Minnesota Prairie Roots

Writing and photography by Audrey Kletscher Helbling

Tasteless strawberries and wilting lettuce March 10, 2011


But I don’t always love the quality of the fruits and vegetables I find in the grocery store. In my opinion, they are often sub-par.

Because I live in Minnesota, I am not all that educated about fresh fruits and vegetables. Our cold climate and short growing season limit our native selections. We rely on “imports” from Florida and California and other much warmer places.

That said, I have no idea when growers pick oranges or strawberries or fill in the blank here. How mature, or immature, is the fruit?

Are oranges, like bananas, harvested when they are green? How about strawberries? Muskmelon? Is all fruit plucked before it’s ripened?

I raise that question because I bought a pound of Florida strawberries the other day that looked oddly, unnaturally overripe. Yet, I didn’t see any telltale mold. My husband theorized that they were “picked green and gassed.”

Is fruit really “gassed,” and what does that mean?


A few of the Florida strawberries from the pound I purchased.

The strawberries were rather tasteless, but added a jolt of color to my lettuce salad.

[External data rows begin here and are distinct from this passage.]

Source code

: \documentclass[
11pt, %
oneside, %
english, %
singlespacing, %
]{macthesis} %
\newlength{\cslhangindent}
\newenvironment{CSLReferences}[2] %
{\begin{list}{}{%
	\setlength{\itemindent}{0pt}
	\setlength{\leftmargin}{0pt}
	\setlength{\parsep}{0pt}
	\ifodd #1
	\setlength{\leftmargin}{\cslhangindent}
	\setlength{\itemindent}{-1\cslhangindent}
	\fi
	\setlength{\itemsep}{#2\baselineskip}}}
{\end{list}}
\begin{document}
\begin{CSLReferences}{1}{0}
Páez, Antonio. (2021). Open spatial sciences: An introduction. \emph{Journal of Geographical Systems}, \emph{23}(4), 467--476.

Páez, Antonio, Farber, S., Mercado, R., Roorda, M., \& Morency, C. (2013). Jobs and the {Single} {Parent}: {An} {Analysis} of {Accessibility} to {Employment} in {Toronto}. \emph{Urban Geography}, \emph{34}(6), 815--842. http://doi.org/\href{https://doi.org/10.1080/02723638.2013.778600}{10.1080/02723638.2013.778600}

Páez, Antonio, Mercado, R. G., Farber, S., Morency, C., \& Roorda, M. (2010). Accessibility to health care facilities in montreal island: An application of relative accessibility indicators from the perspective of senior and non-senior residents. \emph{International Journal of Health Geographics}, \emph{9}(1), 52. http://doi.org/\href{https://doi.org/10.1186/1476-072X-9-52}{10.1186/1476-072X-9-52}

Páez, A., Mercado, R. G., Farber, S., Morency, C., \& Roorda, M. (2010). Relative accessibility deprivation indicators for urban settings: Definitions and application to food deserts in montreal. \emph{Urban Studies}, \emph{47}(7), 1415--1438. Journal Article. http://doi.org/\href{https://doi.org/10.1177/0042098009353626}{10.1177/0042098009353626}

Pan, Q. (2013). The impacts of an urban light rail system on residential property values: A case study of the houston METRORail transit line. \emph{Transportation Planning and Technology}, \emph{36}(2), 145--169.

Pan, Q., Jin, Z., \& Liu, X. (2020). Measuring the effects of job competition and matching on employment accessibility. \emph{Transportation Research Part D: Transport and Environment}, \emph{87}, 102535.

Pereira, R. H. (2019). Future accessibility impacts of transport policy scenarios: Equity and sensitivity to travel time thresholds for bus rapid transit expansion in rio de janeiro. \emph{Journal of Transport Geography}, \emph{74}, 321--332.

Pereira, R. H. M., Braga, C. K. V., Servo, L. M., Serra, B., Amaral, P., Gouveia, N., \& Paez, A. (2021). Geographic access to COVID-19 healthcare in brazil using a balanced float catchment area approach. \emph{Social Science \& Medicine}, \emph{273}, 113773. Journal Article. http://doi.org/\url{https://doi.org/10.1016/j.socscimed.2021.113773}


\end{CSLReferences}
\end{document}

If you live in Minnesota or any other cold climate, you’ll understand the need for a jolt of color this time of year. (It’s been a long, cold and snowy winter.)

That brings me to the lettuce. I doled out $2.99 for a bunch of Romaine lettuce at the same time I bought the strawberries. Normally I would pass on Romaine priced so exorbitantly high or even consider substituting iceberg lettuce (which I quit buying years ago because I prefer whole wheat to Wonder bread).

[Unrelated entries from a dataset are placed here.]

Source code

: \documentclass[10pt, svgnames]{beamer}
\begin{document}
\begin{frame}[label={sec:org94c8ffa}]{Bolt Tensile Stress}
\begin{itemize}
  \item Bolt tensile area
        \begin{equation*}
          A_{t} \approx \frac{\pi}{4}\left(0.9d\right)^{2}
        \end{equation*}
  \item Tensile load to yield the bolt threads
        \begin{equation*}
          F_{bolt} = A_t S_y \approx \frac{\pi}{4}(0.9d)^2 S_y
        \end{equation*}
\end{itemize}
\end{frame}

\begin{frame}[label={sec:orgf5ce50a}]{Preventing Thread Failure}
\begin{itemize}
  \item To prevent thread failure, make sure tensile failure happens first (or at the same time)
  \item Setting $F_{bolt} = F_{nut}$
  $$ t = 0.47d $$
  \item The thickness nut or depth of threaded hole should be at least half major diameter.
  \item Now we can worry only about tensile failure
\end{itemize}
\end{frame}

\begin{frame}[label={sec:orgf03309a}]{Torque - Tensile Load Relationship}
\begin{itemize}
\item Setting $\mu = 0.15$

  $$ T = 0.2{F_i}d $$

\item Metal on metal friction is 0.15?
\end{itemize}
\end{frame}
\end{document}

I was willing, though, to pay the $3. I wanted, needed, a Romaine salad. Unfortunately, the selection was not good. Small bunches. Wilted leaves and leaves edged with black. I chose the best and hoped I wasn’t throwing away my money.


I had already peeled off several layers of lettuce leaves before I took this photo. What are those brownish spots?

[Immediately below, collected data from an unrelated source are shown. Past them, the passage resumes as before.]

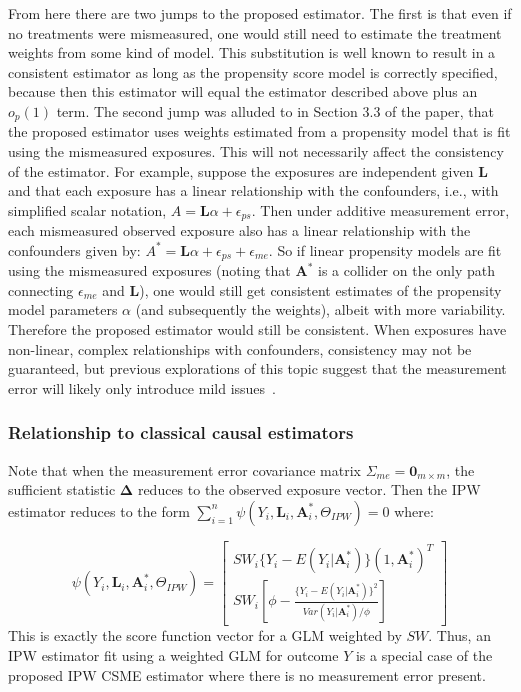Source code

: \documentclass[12pt]{article}
\begin{document}
From here there are two jumps to the proposed estimator. The first is that even if no treatments were mismeasured, one would still need to estimate the treatment weights from some kind of model. This substitution is well known to result in a consistent estimator as long as the propensity score model is correctly specified, because then this estimator will equal the estimator described above plus an $o_{p}(1)$ term. The second jump was alluded to in Section 3.3 of the paper, that the proposed estimator uses weights estimated from a propensity model that is fit using the mismeasured exposures. This will not necessarily affect the consistency of the estimator. For example, suppose the exposures are independent given $\bm{L}$ and that each exposure has a linear relationship with the confounders, i.e., with simplified scalar notation, $A = \bm{L} \alpha + \epsilon_{ps}$. Then under additive measurement error, each mismeasured observed exposure also has a linear relationship with the confounders given by: $A^{*} = \bm{L} \alpha + \epsilon_{ps} + \epsilon_{me}$. So if linear propensity models are fit using the mismeasured exposures (noting that $\bm{A}^{*}$ is a collider on the only path connecting $\epsilon_{me}$ and $\bm{L}$), one would still get consistent estimates of the propensity model parameters $\alpha$ (and subsequently the weights), albeit with more variability. Therefore the proposed estimator would still be consistent. When exposures have non-linear, complex relationships with confounders, consistency may not be guaranteed, but previous explorations of this topic suggest that the measurement error will likely only introduce mild issues~\citep{carroll2006}.

\subsubsection{Relationship to classical causal estimators}

Note that when the measurement error covariance matrix $\Sigma_{me} = \textbf{0}_{m \times m}$, the sufficient statistic $\bm{\Delta}$ reduces to the observed exposure vector. Then the IPW estimator reduces to the form $\sum_{i=1}^{n} \psi(Y_{i}, \bm{L}_{i}, \bm{A}^{*}_{i}, \Theta_{IPW}) = 0$ where:

\begin{equation*}
    \psi(Y_{i}, \bm{L}_{i}, \bm{A}^{*}_{i}, \Theta_{IPW}) =
    \begin{bmatrix}
       SW_{i}\{ Y_{i} - E(Y_{i} | \bm{A}^{*}_{i}) \} (1, \bm{A}^{*}_{i})^{T} \\
       SW_{i} \left [ \phi - \frac{ \{Y_{i} - E(Y_{i} | \bm{A}^{*}_{i}) \}^{2}}{Var(Y_{i} | \bm{A}^{*}_{i}) / \phi} \right ]
    \end{bmatrix}
\end{equation*}
This is exactly the score function vector for a GLM weighted by $SW$. Thus, an IPW estimator fit using a weighted GLM for outcome $Y$ is a special case of the proposed IPW CSME estimator where there is no measurement error present.
\end{document}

Well, I threw away about three salads worth of lettuce as I peeled off the layers of leaves to reveal what I term “rust.” I have no idea what the brown spots are inside lettuce leaves, nor do I know why leaves are sometimes tipped with black. I just know that I can’t eat it.

This frustrates me.

How many times have you purchased bad lettuce or fresh fruit that ends up in the garbage? I bet you’ve all tasted “baseball” hard peaches or pears and nectarines that never ripen and are as crunchy and dry as cardboard. One bite and in the trash they go.

So why are fruits and vegetables like this?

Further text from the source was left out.